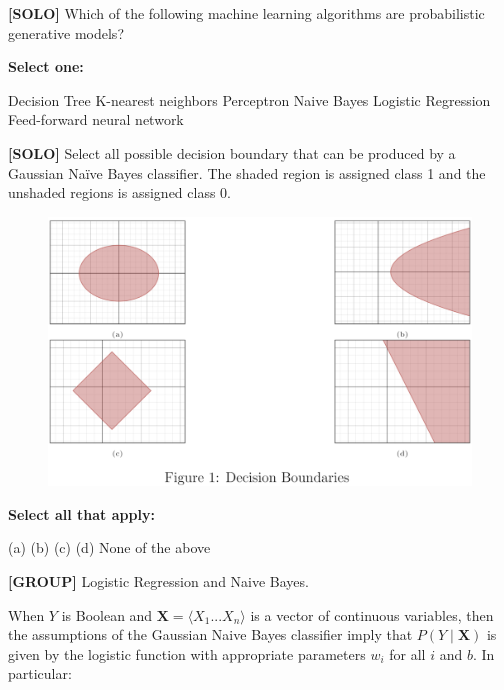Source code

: \documentclass[11pt,addpoints,answers]{exam}
\newcommand{\Xv}{\mathbf{X}}
\newcommand{\solo}{\textbf{[SOLO]} }
\newcommand{\group}{\textbf{[GROUP]} }
\begin{document}
\begin{questions}
\begin{tcolorbox}[fit,height=1cm, width=4cm, blank, borderline={1pt}{-2pt},nobeforeafter]
    \end{tcolorbox}
    
    
    \question[3] \solo Which of the following machine learning algorithms are probabilistic generative models?

    \textbf{Select one:}
    \begin{checkboxes}
        \choice Decision Tree
        \choice K-nearest neighbors
        \choice Perceptron
        \choice Naive Bayes
        \choice Logistic Regression
        \choice Feed-forward neural network
    \end{checkboxes}
    

    \question[2]\solo Select all possible decision boundary that can be produced by a Gaussian Naïve Bayes classifier. The shaded region is assigned class 1 and the unshaded regions is assigned class 0.
    \begin{figure}[H]
        \centering
        \includegraphics[scale=0.45]{figs/GNB_decision_boundary.png}
    \end{figure}
    
    \textbf{Select all that apply:}
    {\checkboxchar{$\Box$} \checkedchar{$\blacksquare$}
    \begin{checkboxes}
        \choice (a)
        \choice (b)
        \choice (c)
        \choice (d)
        \choice None of the above
    \end{checkboxes}
    }
    
    

    \question[4]\group Logistic Regression and Naive Bayes. 

When $Y$ is Boolean and $\Xv = \langle{X_{1}...X_{n}}\rangle$ is a vector of continuous variables, then the assumptions of the Gaussian Naive Bayes classifier imply that $P(Y \mid \Xv)$ is given by the logistic function with
appropriate parameters $w_i$ for all $i$ and $b$. In particular:


\end{questions}
\end{document}
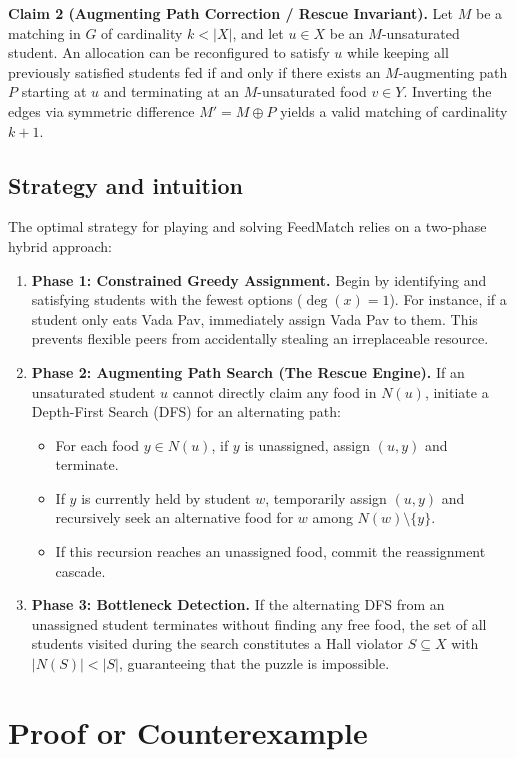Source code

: \documentclass[11pt,a4paper]{article}
\begin{document}
\textbf{Claim 2 (Augmenting Path Correction / Rescue Invariant).} Let $M$ be a matching in $G$ of cardinality $k < |X|$, and let $u \in X$ be an $M$-unsaturated student. An allocation can be reconfigured to satisfy $u$ while keeping all previously satisfied students fed if and only if there exists an $M$-augmenting path $P$ starting at $u$ and terminating at an $M$-unsaturated food $v \in Y$. Inverting the edges via symmetric difference $M' = M \oplus P$ yields a valid matching of cardinality $k+1$.

\subsection{Strategy and intuition}
The optimal strategy for playing and solving FeedMatch relies on a two-phase hybrid approach:

\begin{enumerate}
  \item \textbf{Phase 1: Constrained Greedy Assignment.} Begin by identifying and satisfying students with the fewest options ($\deg(x) = 1$). For instance, if a student only eats Vada Pav, immediately assign Vada Pav to them. This prevents flexible peers from accidentally stealing an irreplaceable resource.
  \item \textbf{Phase 2: Augmenting Path Search (The Rescue Engine).} If an unsaturated student $u$ cannot directly claim any food in $N(u)$, initiate a Depth-First Search (DFS) for an alternating path:
  \begin{itemize}
    \item For each food $y \in N(u)$, if $y$ is unassigned, assign $(u, y)$ and terminate.
    \item If $y$ is currently held by student $w$, temporarily assign $(u, y)$ and recursively seek an alternative food for $w$ among $N(w) \setminus \{y\}$.
    \item If this recursion reaches an unassigned food, commit the reassignment cascade.
  \end{itemize}
  \item \textbf{Phase 3: Bottleneck Detection.} If the alternating DFS from an unassigned student terminates without finding any free food, the set of all students visited during the search constitutes a Hall violator $S \subseteq X$ with $|N(S)| < |S|$, guaranteeing that the puzzle is impossible.
\end{enumerate}

\newpage
\section{Proof or Counterexample}
\end{document}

TASK DETAILS:
What are the lines, exactly as written above, from the line with "of the above" to the line with "and Naive Bayes.", both included? Output only those.

WRITTEN ANSWER:
        \choice None of the above
    \end{checkboxes}
    }
    
    

    \question[4]\group Logistic Regression and Naive Bayes. 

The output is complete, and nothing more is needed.